Wavelengths corresponding to lasers used in light scattering instruments, such as the DAWN-DSP multiangle light scattering photometer manufactured by Wyatt Technology Corporation of Santa Barbara Calif., include 690 nm, 633 nm, 514 nm, and 488 nm. Other wavelengths are easily provided by changing the internal interference filter and quarter wave plate to the desired wavelength and adjusting the optics accordingly.

It is possible to use the direct Optilab signal to measure very large changes in refractive index, providing that one can follow the signal through the many fringes that could occur, computing the arcsine as one goes. This method is ambiguous at the peaks of the refractive index signal, since there is no certain indication that the slope of the signal has reversed. Some workers such as Van Hook at the University of Tennessee have used several instruments with different wavelengths of light to help resolve the ambiguity. Details may be found in the paper by M. Smith and W. A. Van Hook in Z. Naturforschung, volume 44A, pages 371 to 375 (1989). The key to using the Optilab at a single wavelength for measuring large refractive index changes is having the ability to measure the rotating angle of polarization of the exiting beam over many rotations. Of course this is a familiar problem in many types of interferometric instruments, and a familiar solution is to use a "quadrature" signal, a cosine to accompany the sine, and thus resolve the ambiguity of direction. Ideally, we seek a refractometer of the Optilab type that is comprised of a single high sensitivity cell, such a the 10 mm cell, that can be used both for high sensitivity chromatography detection, and for low sensitivity dn/dc measurements, and can be used also for gradient reversed phase chromatography where the refractive index of the mobile phase solvent varies over a wide range during the chromatographic separation.

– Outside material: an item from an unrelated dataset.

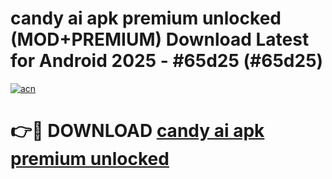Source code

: # candy ai apk premium unlocked (MOD+PREMIUM) Download Latest for Android 2025 - #65d25 (#65d25)

[![acn](https://github.com/user-attachments/assets/0f9c940e-d8b0-45ae-aac7-cd30a18b3e1c)](https://apps.libra.edu.pl/?title=candy_ai_apk_premium_unlocked&ref=10FE)

# 👉🔴 DOWNLOAD [candy ai apk premium unlocked](https://app.mediaupload.pro/?title=candy_ai_apk_premium_unlocked&ref=13F)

Such an "Extended Range Optilab" would meet the need for chromatography detection, gradient chromatography detection and dn/dc measurement in a single instrument.

PRIOR ART

In 1990, Phillips and Borchard (European Polymer Journal volume 26, pages 1289-1294) felt that they had found a means to measure very large phase changes and the associated refractive index difference with an Optilab instrument for the case where the injected sample has a concentration plateau. Although their article indicates some confusion as to the elements of the Optilab interferometer (they forgot to mention the polarization of the incident beam, the analyzer and the proper location of the interference filter), they select an example whose plateau is sufficiently distant from the peaks of the refractive index signal so that they may calculate the refractive index difference from the relation

Δn=(i+α/360)λ/L,                (7)

where i is the number of fringes before the plateau is reached, λ is the vacuum wavelength of the interference filter and a is the increment beyond the last fringe corresponding to the plateau. The authors point out that one still has to decide from the appearance of the trace whether α is between a minimum and maximum or vice versa. Even though this method may be of use in measuring a large refractive index difference of a sample sufficient to produce a plateau, the technique cannot be used to monitor the instantaneous refractive index changes following a chromatographic separation. This would be especially true for the case of an increasing solvent refractive index characteristic of reversed phase chromatography. Indeed, the Phillips et al. approach will only be successful if a single plateau is obtained and the sample is not fractionated before the measurement. Once again, we see the need to measure unambiguously the α and i of Eq. (7) for the general case of arbitrarily changing refractive index.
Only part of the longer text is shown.